I am encoding this in Mathematica as follows:


(* nodes without parents *)
distI = BernoulliDistribution[ 0.3 ]; (* prior probability of high intelligence *)
distD = BernoulliDistribution[ 0.4 ]; (* prior probability of hard class *)

(* nodes with parents = conditional probability distributions *)
(* conditional distribution of the grade *)
cpdG = Function[ { i, d },

With[
{
p = Piecewise[
{
{ { 0.3, 0.4, 0.3 }, i == 0 && d == 0 },
{ { 0.05, 0.25, 0.7 }, i == 0 && d == 1 },
{ { 0.9, 0.08, 0.02 }, i == 1 && d == 0 },
{ { 0.5, 0.3, 0.2 }, i == 1 && d == 1 }
}
]

},
EmpiricalDistribution[ p -> Range[3] ]
]
];

(* conditional distribution for the SAT score *)
cpdS = Function[ i,
With[
{
θ = Piecewise[

{
{ 0.05, i == 0 },
{ 0.8, i == 1 }
}
] (* probability of a high SAT score *)
},
BernoulliDistribution[θ]
]
];


(* conditional probability function for the Letter *)
cpdL = Function[ g,
With[
{
θ = Piecewise[
{
{ 0.9, g == 1 },
{ 0.6, g == 2 },
{ 0.01, g == 3 }
}

]
},
BernoulliDistribution[θ]
]
];

(* BayesNetwork = Joint Probability Distribution Function *)
(* B4 = P(I,D,G,L) *)
distB4 = ProbabilityDistribution[
PDF[ distI, i] PDF[ distD, d] PDF[ cpdG[i,d], g] PDF[ cpdL[g], l],

{i, 0, 1, 1},
{d, 0, 1, 1},
{g, 1, 3, 1},
{l, 0, 1, 1}
];

(* B5 = P(I,D,G,S,L) *)
distB5 = ProbabilityDistribution[
PDF[ distI, i] PDF[ distD, d] PDF[ cpdG[i,d], g] PDF[ cpdS[i], s] PDF[ cpdL[g], l],
{i, 0, 1, 1},

{d, 0, 1, 1},
{g, 1, 3, 1},
{s, 0, 1, 1},
{l, 0, 1, 1}
];

Doing Inference


Now we would like to ask the question as stated above:


Probability[ g == 1 \[Conditioned] i == 1, {i,d,g,l} \[Distributed] distB4 ]



0.74



Probability[ g == 1 \[Conditioned] i == 1, {i,d,g,s,l} \[Distributed] distB5 ]

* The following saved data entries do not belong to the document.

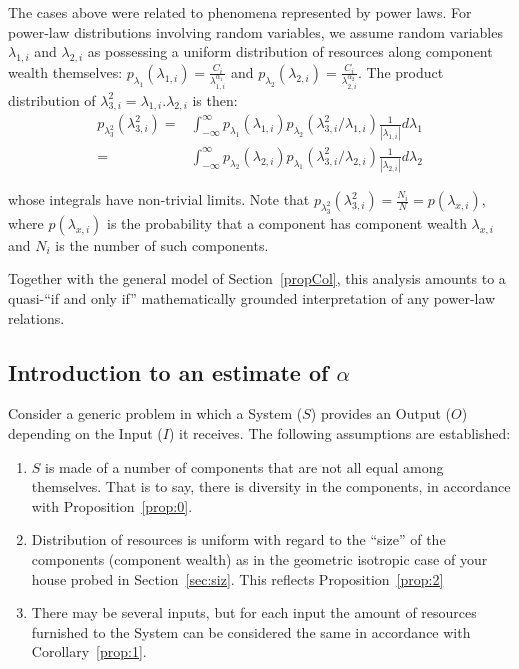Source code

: \documentclass[10pt,letterpaper]{article}
\begin{document}
The cases above were related to phenomena represented by power laws.
For power-law distributions involving random variables, we assume
random variables
$\lambda_{1,i}$ and $\lambda_{2,i}$ as possessing a uniform distribution of resources along component wealth
themselves:
$p_{\lambda_{1}}(\lambda_{1,i})=\frac{C_i}{\lambda_{1,i}^{\alpha_1}}$
and
$p_{\lambda_{2}}(\lambda_{2,i})=\frac{C_i}{\lambda_{2,i}^{\alpha_2}}$.
The product distribution of
$\lambda_{3,i}^2=\lambda_{1,i}.\lambda_{2,i}$
is then:
\begin{align}
	p_{\lambda_3^2}(\lambda_{3,i}^2) = & \int_{-\infty}^{\infty} p_{\lambda_1}(\lambda_{1,i}) p_{\lambda_2}(\lambda_{3,i}^2/\lambda_{1,i})\frac{1}{|\lambda_{1,i}|}d\lambda_1 \\
	= & \int_{-\infty}^{\infty} p_{\lambda_2}(\lambda_{2,i}) p_{\lambda_1}(\lambda_{3,i}^2/\lambda_{2,i})\frac{1}{|\lambda_{2,i}|}d\lambda_2
\end{align}

\noindent whose integrals have non-trivial limits.
Note that $p_{\lambda_3^2}(\lambda_{3,i}^2)=\frac{N_i}{N}=p(\lambda_{x,i})$,
where $p(\lambda_{x,i})$ is the probability that a component has component wealth $\lambda_{x,i}$ and $N_i$ is the number of such components. 


Together with the general model of Section~\ref{propCol}, this analysis amounts to a quasi-``if and only if'' mathematically grounded interpretation of any power-law relations.

\subsection{Introduction to an estimate of $\alpha$}
Consider a generic problem in which a System ($S$) provides an Output ($O$) depending on the Input ($I$) it receives.
The following assumptions are established:
\begin{enumerate}
	\item $S$ is made of a number of components that are not all equal among themselves.
That is to say, there is diversity in the components, in accordance with Proposition~\ref{prop:0}. 
\item Distribution of resources is uniform with regard to the ``size'' of the components (component wealth) as in the geometric isotropic case of your house probed in Section~\ref{sec:siz}.
This reflects Proposition~\ref{prop:2}
\item There may be several inputs, but for each input the amount of resources furnished to the System can be considered the same 
	in accordance with Corollary~\ref{prop:1}.
\end{enumerate}
\end{document}
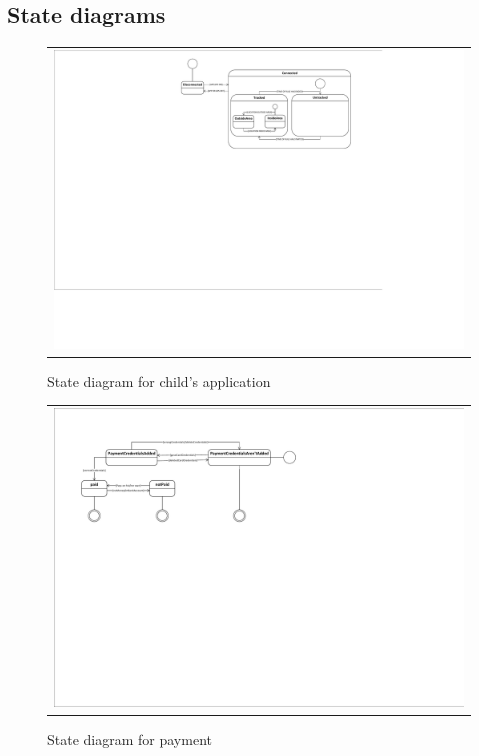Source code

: \documentclass{sprawozdanie-agh}
\begin{document}
		\subsection{State diagrams}
		
		\begin{figure}[H]
			\centering
			\begin{tabular}{c}
				\includegraphics[width=.95\textwidth]{Stanu_cropped} 
			\end{tabular}
			\caption{State diagram for child's application}
		\end{figure}
 
		\begin{figure}[H]
			\centering 
			\begin{tabular}{c}
				\includegraphics[width=.95\textwidth]{paymentStateDiagram} 
			\end{tabular}
			\caption{State diagram for payment}
		\end{figure}
\end{document}
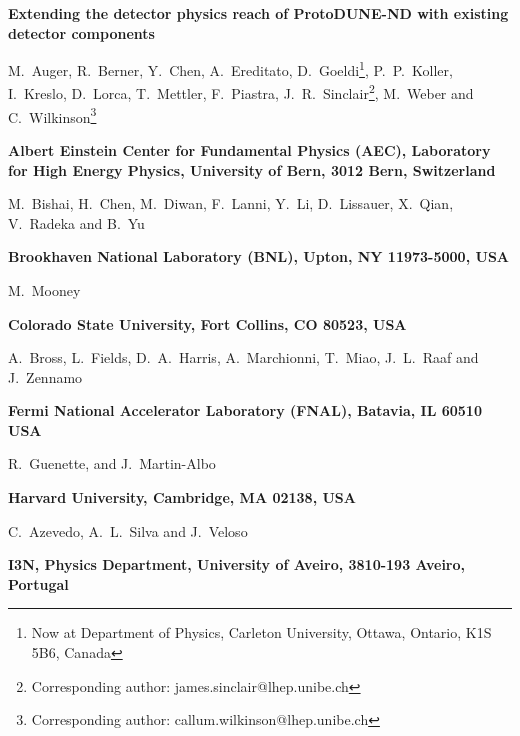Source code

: \documentclass[a4paper]{article}
\begin{document}
\begin{center}
		
	{\Large \bf Extending the detector physics reach of ProtoDUNE-ND with existing detector components} 
	\vspace*{0.5cm}
	\setcounter{footnote}{0}  
	\def\A{\kern+.6ex\lower.42ex\hbox{$\scriptstyle \iota$}\kern-1.20ex a}
	\def\E{\kern+.5ex\lower.42ex\hbox{$\scriptstyle \iota$}\kern-1.10ex e}
	\small
	\newcommand{\Aname}[2]{#1}
	\def\titlefoot#1{\vspace{-0.3cm}\begin{center}{\bf #1}\end{center}}
	
	\Aname{M.~Auger}{Bern},
	\Aname{R.~Berner}{Bern},
	\Aname{Y.~Chen}{Bern},
	\Aname{A.~Ereditato}{Bern},
	\Aname{D.~Goeldi\footnote{Now at Department of Physics, Carleton University, Ottawa, Ontario, K1S 5B6, Canada}}{Bern},
	\Aname{P.~P.~Koller}{Bern},
	\Aname{I.~Kreslo}{Bern},
	\Aname{D.~Lorca}{Bern},
	\Aname{T.~Mettler}{Bern},
	\Aname{F.~Piastra}{Bern},
	\Aname{J.~R.~Sinclair\footnote{Corresponding author: james.sinclair@lhep.unibe.ch}}{Bern},
	\Aname{M.~Weber}{Bern} and
	\Aname{C.~Wilkinson\footnote{Corresponding author: callum.wilkinson@lhep.unibe.ch}}{Bern}
	\titlefoot{Albert Einstein Center for Fundamental Physics (AEC), Laboratory for High Energy Physics, University of Bern, 3012 Bern, Switzerland\label{Bern}}
	
	\Aname{M.~Bishai}{BNL},
	\Aname{H.~Chen}{BNL},
	\Aname{M.~Diwan}{BNL},
	\Aname{F.~Lanni}{BNL},
	\Aname{Y.~Li}{BNL},
	\Aname{D.~Lissauer}{BNL},
	\Aname{X.~Qian}{BNL},
	\Aname{V.~Radeka}{BNL} and
	\Aname{B.~Yu}{BNL}
	\titlefoot{Brookhaven National Laboratory (BNL), Upton, NY 11973-5000, USA\label{BNL}}
	
	\Aname{M.~Mooney}{Colorado}
	\titlefoot{Colorado State University, Fort Collins, CO 80523, USA\label{colorado}}
	
	\Aname{A.~Bross}{FNAL},
	\Aname{L.~Fields}{FNAL},
	\Aname{D.~A.~Harris}{FNAL},
	\Aname{A.~Marchionni}{FNAL},
	\Aname{T.~Miao}{FNAL},
	\Aname{J.~L.~Raaf}{FNAL} and
	\Aname{J.~Zennamo}{FNAL}
	\titlefoot{Fermi National Accelerator Laboratory (FNAL), Batavia, IL 60510 USA\label{FNAL}}
	
	\Aname{R.~Guenette}{Harvard}, and
	\Aname{J.~Martin-Albo}{Harvard}
	\titlefoot{Harvard University, Cambridge, MA 02138, USA\label{Harvard}}
	
	\Aname{C.~Azevedo}{I3N},
	\Aname{A.~L.~Silva}{I3N} and
	\Aname{J.~Veloso}{I3N}
	\titlefoot{I3N, Physics Department, University of Aveiro, 3810-193 Aveiro, Portugal\label{I3N}}
	

\end{center}
\end{document}

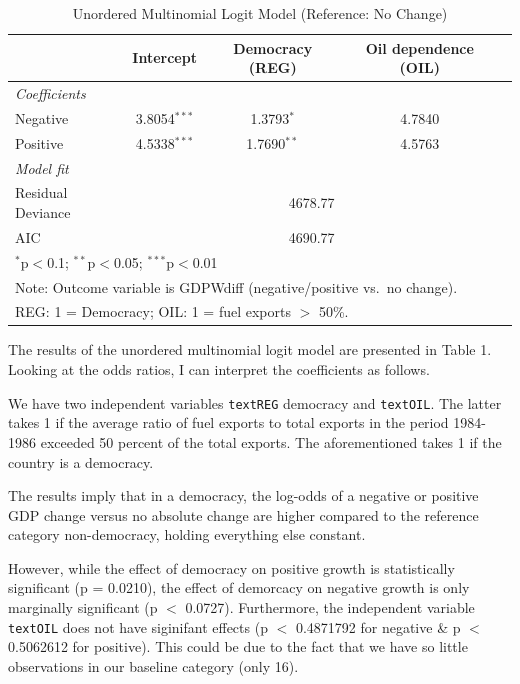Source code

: \documentclass[12pt,letterpaper]{article}
\begin{document}
\begin{enumerate}
	
	\begin{table}[H]
		\centering
		\caption{Unordered Multinomial Logit Model (Reference: No Change)}
		\label{tab:mnl}
		\begin{tabular}{lcccc}
			\hline\hline
			& Intercept       & Democracy (REG)             & Oil dependence (OIL)    \\
			\hline
			\multicolumn{4}{l}{\textit{Coefficients}} \\
			Negative          & 3.8054$^{***}$  & 1.3793$^{*}$    & 4.7840 \\
			Positive          & 4.5338$^{***}$  & 1.7690$^{**}$   & 4.5763 \\
			\hline
			\multicolumn{4}{l}{\textit{Model fit}} \\
			Residual Deviance & \multicolumn{3}{c}{4678.77} \\
			AIC               & \multicolumn{3}{c}{4690.77} \\
			\hline\hline
			\multicolumn{4}{l}{\footnotesize $^{*}$p$<$0.1; $^{**}$p$<$0.05; $^{***}$p$<$0.01} \\
			\multicolumn{4}{l}{\footnotesize Note: Outcome variable is GDPWdiff (negative/positive vs.\ no change).} \\
			\multicolumn{4}{l}{\footnotesize REG: 1 = Democracy; OIL: 1 = fuel exports $>$ 50\%.} \\
		\end{tabular}
	\end{table}
\end{enumerate}

\noindent The results of the unordered multinomial logit model are presented in Table 1. 
Looking at the odds ratios, I can interpret the coefficients as follows.\newline

\noindent We have two independent  variables \texttt{textREG} democracy  and \texttt{textOIL}. The latter takes 1 if the average ratio of fuel exports to total exports in the period 1984-1986 exceeded 50 percent of the total exports. The aforementioned takes 1 if the country is a democracy. \newline

\noindent The results imply that in a democracy, the log-odds of a negative or positive GDP change versus no absolute change are higher compared to the reference category non-democracy, holding everything else constant. \newline


\noindent However, while the effect of democracy on positive growth is statistically significant (p = 0.0210), the effect of demorcacy on negative growth is only marginally significant (p $<$ 0.0727). Furthermore, the independent variable \texttt{textOIL} does not have siginifant effects (p $<$ 0.4871792 for negative \& p $<$  0.5062612 for positive). This could be due to the fact that we have so little observations in our baseline category (only 16).
\end{document}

Probability[ ] is returned unevaluted.



Why is this the case? What can be done about it - after all 5 nodes should not be too far a stretch?



Answer





As indicated in the answer given by WRI here, the interplay of Piecewise and ProbabilityDistribution is tricky and -- so my temporary verdict -- is best avoided.


Indeed, using indicator functions, e.g. Boole, as a replacement for Piecewise solves the issue:


(* nodes without parents remain unchanged *)
(* CPDs are redefined using Boole instead of Piecewise *)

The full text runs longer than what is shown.